I took a seat across from her, bringing both the sandwich and the pills, pushing them across the table to her.
“Don’t you want to be older first, Luna? Live a little longer? Or get a goddamned tan?”
She frowned at the sandwich, as if to eat it might be akin to admitting she was mortal, but then she broke down and took a bite. “No. I don’t,” she said around a mouthful.
“You don’t realize what you’re asking for.”
Luna glared at me. “Don’t project your bullshit relationship problems on me, Jack. Unlike Paco, I know exactly what I’m getting into. I’m a hundred percent prepared, and what’s more—you swore you would do it.”
She wasn’t lying. She’d worked for Rosalie for years—she probably knew more about being a vampire than I did.
And she wasn’t wrong. I did owe her. I’d practically promised her this, if she helped Paco, which she had.
I just wanted to hear it all the way from her lips first.
I didn’t want to turn someone who didn’t want to be turned.
Not again.
“You truly want this?” I asked her.
She set the crust of her sandwich down and pushed the plate aside, sensing my sincerity. “More than anything, Jack. Believe me.”
I rocked back in my chair, remembering what it’d been like when I’d been turned, and the problems that’d ensued right after—I’d been trapped in Vegas, without money or ID.
“Did you want a final meal first? Any last thing you want to go see in daylight? Go home to your folks and say goodbye or anything?”
Her mouth opened, her chest heaved, and her eyes suddenly went wide.
“Luna?” If she was having a heart attack in front of me, I was going to feel like an asshole for not granting her request earlier.
Her hands fluttered, as did her eyelids. “No—just—yes—I can’t believe it,” she said, confused words tumbling out of her mouth.

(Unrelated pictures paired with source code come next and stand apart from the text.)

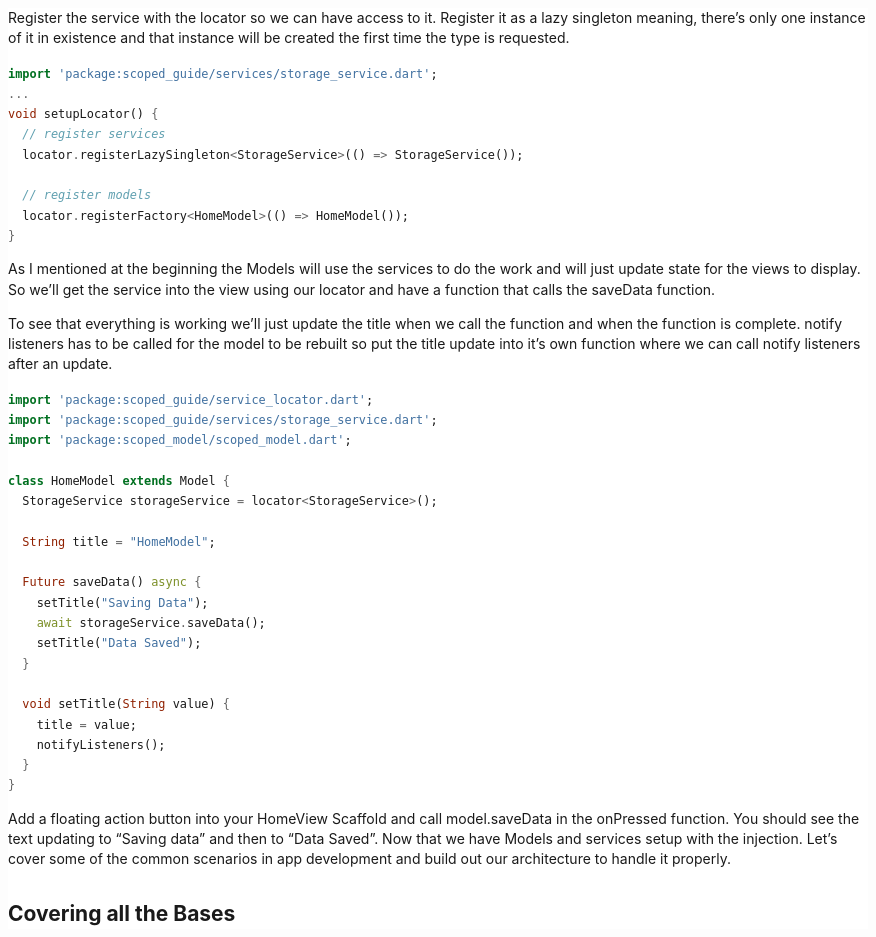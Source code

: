 Register the service with the locator so we can have access to it. Register it as a lazy singleton meaning, there’s only one instance of it in existence and that instance will be created the first time the type is requested.

```dart
import 'package:scoped_guide/services/storage_service.dart';
...
void setupLocator() {
  // register services
  locator.registerLazySingleton<StorageService>(() => StorageService());

  // register models
  locator.registerFactory<HomeModel>(() => HomeModel());
}
```

As I mentioned at the beginning the Models will use the services to do the work and will just update state for the views to display. So we’ll get the service into the view using our locator and have a function that calls the saveData function.

To see that everything is working we’ll just update the title when we call the function and when the function is complete. notify listeners has to be called for the model to be rebuilt so put the title update into it’s own function where we can call notify listeners after an update.

```dart
import 'package:scoped_guide/service_locator.dart';
import 'package:scoped_guide/services/storage_service.dart';
import 'package:scoped_model/scoped_model.dart';

class HomeModel extends Model {
  StorageService storageService = locator<StorageService>();

  String title = "HomeModel";

  Future saveData() async {
    setTitle("Saving Data");
    await storageService.saveData();
    setTitle("Data Saved");
  }

  void setTitle(String value) {
    title = value;
    notifyListeners();
  }
}
```

Add a floating action button into your HomeView Scaffold and call model.saveData in the onPressed function. You should see the text updating to “Saving data” and then to “Data Saved”. Now that we have Models and services setup with the injection. Let’s cover some of the common scenarios in app development and build out our architecture to handle it properly.

## Covering all the Bases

She didn’t seem like herself. “Maybe—just—a few more days?” she squeaked.
I frowned. “What changed?”
She gathered herself quickly. “You did!” She said it like it was a complaint. “I mean you—you mean it now!”
I nodded. “Yeah.” I squinted at her, trying to read her, but she looked away.

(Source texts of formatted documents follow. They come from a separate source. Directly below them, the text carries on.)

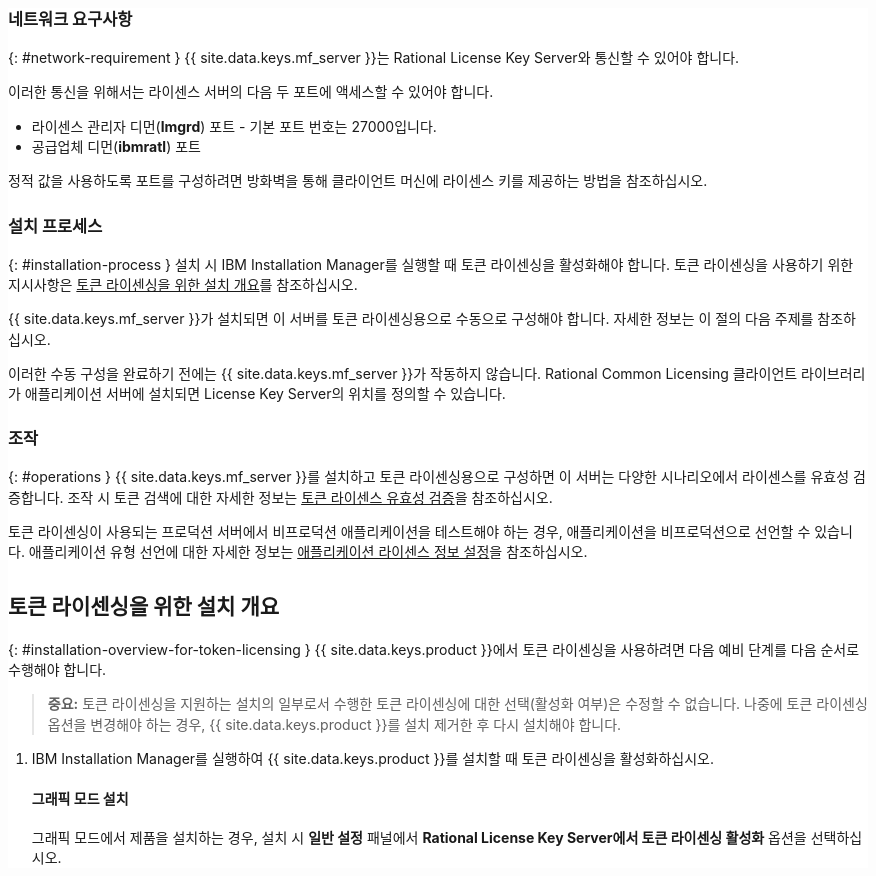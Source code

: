 ### 네트워크 요구사항
{: #network-requirement }
{{ site.data.keys.mf_server }}는 Rational License Key Server와 통신할 수 있어야 합니다. 

이러한 통신을 위해서는 라이센스 서버의 다음 두 포트에 액세스할 수 있어야 합니다.

* 라이센스 관리자 디먼(**lmgrd**) 포트 - 기본 포트 번호는 27000입니다.
* 공급업체 디먼(**ibmratl**) 포트
 
정적 값을 사용하도록 포트를 구성하려면 방화벽을 통해 클라이언트 머신에 라이센스 키를 제공하는 방법을 참조하십시오. 

### 설치 프로세스
{: #installation-process }
설치 시 IBM  Installation Manager를 실행할 때 토큰 라이센싱을 활성화해야 합니다. 토큰 라이센싱을 사용하기 위한 지시사항은 [토큰 라이센싱을 위한 설치 개요](#installation-overview-for-token-licensing)를 참조하십시오.

{{ site.data.keys.mf_server }}가 설치되면 이 서버를 토큰 라이센싱용으로 수동으로 구성해야 합니다. 자세한 정보는 이 절의 다음 주제를 참조하십시오.

이러한 수동 구성을 완료하기 전에는 {{ site.data.keys.mf_server }}가 작동하지 않습니다. Rational Common Licensing 클라이언트 라이브러리가 애플리케이션 서버에 설치되면 License Key Server의 위치를 정의할 수 있습니다.

### 조작
{: #operations }
{{ site.data.keys.mf_server }}를 설치하고 토큰 라이센싱용으로 구성하면 이 서버는 다양한 시나리오에서 라이센스를 유효성 검증합니다. 조작 시 토큰 검색에 대한 자세한 정보는 [토큰 라이센스 유효성 검증](../../../administering-apps/license-tracking/#token-license-validation)을 참조하십시오.

토큰 라이센싱이 사용되는 프로덕션 서버에서 비프로덕션 애플리케이션을 테스트해야 하는 경우, 애플리케이션을 비프로덕션으로 선언할 수 있습니다. 애플리케이션 유형 선언에 대한 자세한 정보는 [애플리케이션 라이센스 정보 설정](../../../administering-apps/license-tracking/#setting-the-application-license-information)을 참조하십시오.

## 토큰 라이센싱을 위한 설치 개요
{: #installation-overview-for-token-licensing }
{{ site.data.keys.product }}에서 토큰 라이센싱을 사용하려면 다음 예비 단계를 다음 순서로 수행해야 합니다. 

> **중요:** 토큰 라이센싱을 지원하는 설치의 일부로서 수행한 토큰 라이센싱에 대한 선택(활성화 여부)은 수정할 수 없습니다. 나중에 토큰 라이센싱 옵션을 변경해야 하는 경우, {{ site.data.keys.product }}를 설치 제거한 후 다시 설치해야 합니다.



1. IBM  Installation Manager를 실행하여 {{ site.data.keys.product }}를 설치할 때 토큰 라이센싱을 활성화하십시오.

   #### 그래픽 모드 설치
   그래픽 모드에서 제품을 설치하는 경우, 설치 시 **일반 설정** 패널에서 **Rational License Key Server에서 토큰 라이센싱 활성화** 옵션을 선택하십시오.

“It’s just . . . I thought I was ready, but I’m not,” she blurted out.
What precisely had changed between the pre-sandwich Luna and post-sandwich Luna I was facing? “All right,” I said slowly. “Well, the offer stands. You just let me know when you’re ready for me to take you up on it, okay?”

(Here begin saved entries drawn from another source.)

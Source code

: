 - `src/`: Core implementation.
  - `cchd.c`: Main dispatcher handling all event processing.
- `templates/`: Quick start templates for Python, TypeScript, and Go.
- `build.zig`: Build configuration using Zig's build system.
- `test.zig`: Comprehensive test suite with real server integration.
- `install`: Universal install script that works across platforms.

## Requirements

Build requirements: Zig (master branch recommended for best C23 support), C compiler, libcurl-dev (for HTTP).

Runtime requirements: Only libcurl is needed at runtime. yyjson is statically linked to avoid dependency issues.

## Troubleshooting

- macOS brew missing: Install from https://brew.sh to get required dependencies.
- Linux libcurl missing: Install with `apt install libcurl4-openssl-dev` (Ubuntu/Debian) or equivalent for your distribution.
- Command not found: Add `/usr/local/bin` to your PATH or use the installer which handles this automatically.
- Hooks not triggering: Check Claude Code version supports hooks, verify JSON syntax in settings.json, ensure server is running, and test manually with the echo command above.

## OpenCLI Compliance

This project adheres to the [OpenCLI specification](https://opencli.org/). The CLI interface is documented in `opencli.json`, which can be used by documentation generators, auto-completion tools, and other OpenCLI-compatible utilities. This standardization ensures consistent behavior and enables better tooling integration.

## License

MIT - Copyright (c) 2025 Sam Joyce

She started nodding and didn’t stop. “That sounds perfect.” She stood and picked up the cup of vitamins, downing the chalky pills dry. “We going into Dark Ink tonight?”
“It’s my night off.”
“You take nights off?” she said, her voice going high in disbelief.
“Sometimes.” I watched her carefully. She was still flustered. I was watching the surface part of her, reading all the things that made her still human, whereas my hunger was reacting to the nervous way she breathed.
It wanted her to run, and it wanted me to chase her. I yanked it back.
“Okay, well,” she went on, “I bet there’s tons of things I need to do there, to get caught up, especially if it’s been awhile.” She composed herself quickly and pushed her chair in. “I don’t suppose someone brought my car back from Vermillion?”
I jerked my chin towards the kitchen’s counter, where her keys sat beside my own. “Maya said it was scaring off clientele.”
Luna snorted, shaking herself, seeming to finally come back into her body.
“I’ll just go by the shop then. See what I’ve missed and get caught up on mail and payroll.
” She darted down beside the couch and picked up her small backpack from where she’d left it days ago. “I’ll be back later. Don’t stay up.”
I felt my eyebrows crawl up my forehead as I watched her leave. “I won’t.”